Find a good starting point for the belt, make sure you've got a point and create a normal plane here.

Insert -> new component to create an in-context part, and select the base plane you created for this, and may as well draw the section of the cable in the automatic 2d sketch.

Insert a 3d sketch, and start drawing the belt path as straight lines. Constrain everything to the datum points you created in the assembly. Use sketch-fillet tool to create the radii around the pulleys. Hint: tab will change the orthogonal plane the sketch goes on. If you draw it onto an existing point, it can go out-of-plane too - so create the orthogonal stuff first. If in doubt, draw stuff in the air and add the contraints after. "along x" etc. are extremely useful.

It's usually easier and less laggy if you hide or suppress any parts that aren't relevant (e.g. leave only the pulleys and the construction lines).

Sweep and win.

I'd also keep the created part as an assembly-context saved part - it has no use outside the assembly, these attempts usually just break the links.

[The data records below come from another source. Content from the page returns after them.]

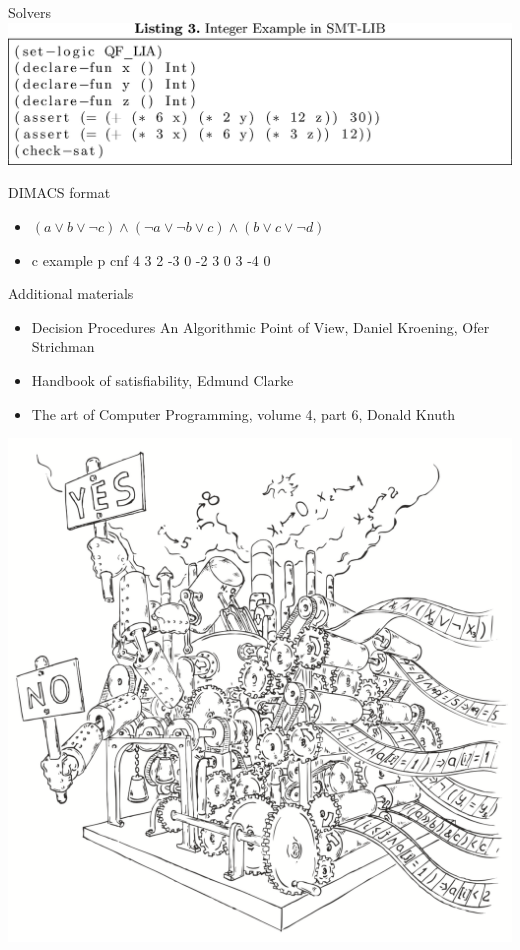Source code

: \documentclass[mathserif]{beamer}
\begin{document}
\begin{frame}{Solvers}
\includegraphics[scale=1.0]{SMT-LIB.png}
\end{frame}

\begin{frame}{DIMACS format}
\begin{itemize}
\item $(a \vee b \vee \lnot c) \wedge (\lnot a \vee \lnot b \vee c) \wedge (b \vee c \vee \lnot d)$
\item c example\newline
p cnf 4 3 2 -3 0 -2 3 0 3 -4 0\newline
\end{itemize}
\end{frame}

\begin{frame}{Additional materials}
\begin{itemize}
\item Decision Procedures An Algorithmic Point of View, Daniel Kroening, Ofer Strichman
\item Handbook of satisfiability, Edmund Clarke
\item The art of Computer Programming, volume 4, part 6, Donald Knuth
\end{itemize}
\end{frame}

\begin{frame}
\includegraphics[scale=0.5]{../decision-procedure.png}
\end{frame}
\end{document}
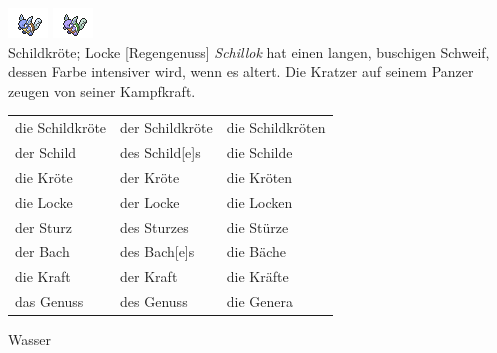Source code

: \documentclass[a7paper,10pt,grid=both
,toc
]{kartei}
\begin{document}
\begin{karte}[Sturzbach]{
\includegraphics{../regular/wartortle}
\includegraphics{../shiny/wartortle} \\
Schildkröte; Locke
}[Regengenuss]
\emph{Schillok} hat einen langen, buschigen Schweif, dessen Farbe intensiver 
wird, wenn es altert. Die Kratzer auf seinem Panzer zeugen von seiner 
Kampfkraft.

\vspace{5pt}
\begin{tabular}{lll}
die Schildkröte	&	der Schildkröte	&	die Schildkröten \\
der Schild	&	des Schild[e]s	&	die Schilde \\
die Kröte	&	der Kröte	&	die Kröten \\
die Locke	&	der Locke	&	die Locken \\
der Sturz	&	des Sturzes	&	die Stürze \\
der Bach	&	des Bach[e]s	&	die Bäche \\
die Kraft	&	der Kraft	&	die Kräfte \\
das Genuss	&	des Genuss	&	die Genera \\
\end{tabular}
\vspace{5pt}

Wasser
\end{karte}









\end{document}
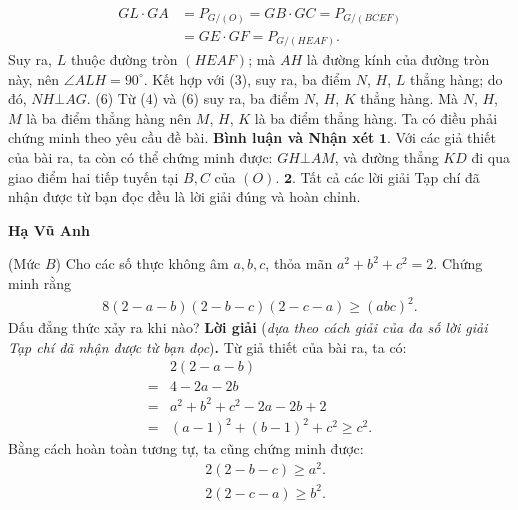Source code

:\begin{multicols}{2}
	\begin{align*}
		GL \cdot GA &= {P_{G/(O)}} = GB \cdot GC = {P_{G/(BCEF)}} \\
		&= GE \cdot GF = {P_{G/(HEAF)}}.
	\end{align*}
	Suy ra, $L$ thuộc đường tròn $(HEAF)$; mà $AH$ là đường kính của đường tròn này, nên $\angle ALH = 90^\circ$. Kết hợp với ($3$), suy ra, ba điểm $N$, $H$, $L$ thẳng hàng; do đó, \linebreak$NH \bot AG$. \hfill ($6$)
	\vskip 0.05cm
	Từ ($4$) và ($6$) suy ra, ba điểm $N$, $H$, $K$ thẳng hàng. Mà $N$, $H$, $M$ là ba điểm thẳng hàng nên $M$, $H$, $K$ là ba điểm thẳng hàng. Ta có điều phải chứng minh theo yêu cầu đề bài.
	\vskip 0.05cm
	\textbf{\color{thachthuctoanhoc}Bình luận và Nhận xét}
	\vskip 0.05cm
	$\pmb{1.}$ Với các giả thiết của bài ra, ta còn có thể chứng minh được: $GH \bot AM$, và đường thẳng $KD$ đi qua giao điểm hai tiếp tuyến tại $B, C$ của $(O)$.
	\vskip 0.05cm
	$\pmb{2.}$ Tất cả các lời giải Tạp chí đã nhận được từ bạn đọc đều là lời giải đúng và hoàn chỉnh.
	\begin{flushright}
		\textbf{\color{thachthuctoanhoc}Hạ Vũ Anh}
	\end{flushright}
	{}
	(Mức $B$) Cho các số thực không âm $a, b, c$, thỏa mãn $a^2 + b^2 + c^2 =2$.  Chứng minh rằng
	\begin{align*}
		8\left( {2 \!-\! a \!-\! b} \right)\left( {2 \!-\! b \!-\! c} \right)\left( {2 \!-\! c \!-\! a} \right) \ge {\left( {abc} \right)^2}.
	\end{align*}
	Dấu đẳng thức xảy ra khi nào?
	\vskip 0.05cm
	\textbf{\color{thachthuctoanhoc}Lời giải} (\textit{dựa theo cách giải của đa số lời giải Tạp chí đã nhận được từ bạn đọc})\textbf{\color{thachthuctoanhoc}.}
	\vskip 0.05cm
	Từ giả thiết của bài ra, ta có:
	\begin{align*}
		&2\left( {2 - a - b} \right) \\
		= &4 - 2a - 2b \\
		= &{a^2} + {b^2} + {c^2} - 2a - 2b + 2 \\
		= &{\left( {a - 1} \right)^2} + {\left( {b - 1} \right)^2} + {c^2} \ge {c^2}. \tag{$1$}
	\end{align*}
	Bằng cách hoàn toàn tương tự, ta cũng chứng minh được:
	\begin{align*}
		&2\left( {2 - b - c} \right) \ge {a^2}.\tag{$2$}\\
		&2\left( {2 - c - a} \right) \ge {b^2}.\tag{$3$}
	\end{align*}

\end{multicols}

I decided to turn all my own pulleys out of Delrin.  Each will have two grooves (only one will be used on a given pulley depending on the axis driving it).  This is to simplify the design and since I'm turning my own pulleys, it's not much harder to cut two grooves than one (will make a dedicated tool).  If a groove starts to wear out, I can just flip the pulley.

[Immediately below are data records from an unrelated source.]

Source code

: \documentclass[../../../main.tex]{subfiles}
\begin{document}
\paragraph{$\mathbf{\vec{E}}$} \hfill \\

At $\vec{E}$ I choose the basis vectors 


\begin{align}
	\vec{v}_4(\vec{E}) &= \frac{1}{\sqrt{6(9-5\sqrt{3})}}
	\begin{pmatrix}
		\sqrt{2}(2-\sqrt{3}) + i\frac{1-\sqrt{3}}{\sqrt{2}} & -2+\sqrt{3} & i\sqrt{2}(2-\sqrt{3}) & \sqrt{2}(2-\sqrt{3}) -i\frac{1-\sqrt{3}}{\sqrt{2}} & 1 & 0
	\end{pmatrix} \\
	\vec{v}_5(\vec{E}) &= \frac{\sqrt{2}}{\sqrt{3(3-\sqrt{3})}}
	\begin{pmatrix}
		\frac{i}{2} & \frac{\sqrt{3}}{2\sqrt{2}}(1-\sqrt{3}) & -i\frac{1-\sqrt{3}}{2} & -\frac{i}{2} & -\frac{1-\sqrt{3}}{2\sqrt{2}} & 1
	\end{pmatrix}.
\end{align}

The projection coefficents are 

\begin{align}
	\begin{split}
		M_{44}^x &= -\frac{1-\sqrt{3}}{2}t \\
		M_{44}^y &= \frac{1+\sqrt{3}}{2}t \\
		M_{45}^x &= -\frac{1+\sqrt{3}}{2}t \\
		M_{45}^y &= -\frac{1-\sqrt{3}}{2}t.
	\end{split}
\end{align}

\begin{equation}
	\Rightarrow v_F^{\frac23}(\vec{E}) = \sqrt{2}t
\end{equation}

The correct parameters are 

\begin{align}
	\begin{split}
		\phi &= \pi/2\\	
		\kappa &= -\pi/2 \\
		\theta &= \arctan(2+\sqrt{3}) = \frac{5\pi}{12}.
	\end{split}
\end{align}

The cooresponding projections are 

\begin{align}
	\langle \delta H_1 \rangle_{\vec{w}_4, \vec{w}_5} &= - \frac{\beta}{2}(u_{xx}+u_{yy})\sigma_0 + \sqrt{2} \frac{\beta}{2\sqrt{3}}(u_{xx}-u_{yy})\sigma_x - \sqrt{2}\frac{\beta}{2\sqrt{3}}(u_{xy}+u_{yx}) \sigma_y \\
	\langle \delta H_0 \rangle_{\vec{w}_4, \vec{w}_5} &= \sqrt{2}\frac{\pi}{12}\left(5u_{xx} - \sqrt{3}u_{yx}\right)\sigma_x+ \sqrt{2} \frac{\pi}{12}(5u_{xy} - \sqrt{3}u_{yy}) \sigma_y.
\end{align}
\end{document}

Here's the model so far.  I am having a very difficult time getting the cable modeled, though.  It is super easy to model belts/chains/cables in Solidoworks if that all lie in one plane like the original design.  Now that I have introduced a second plane it is giving me fits.

Regarding taking both steppers into account:  I think the w/c is when going on a 45 degree angle.  In this case, one motor is doing all the work.  If you neglect the mass of the Y carriage and assume the X carriage dominates (fairly reasonable assumption), then one stepper will only have to accelerate the majority of the mass to 70% of the full speed.  I am leaving that 30% for design margin.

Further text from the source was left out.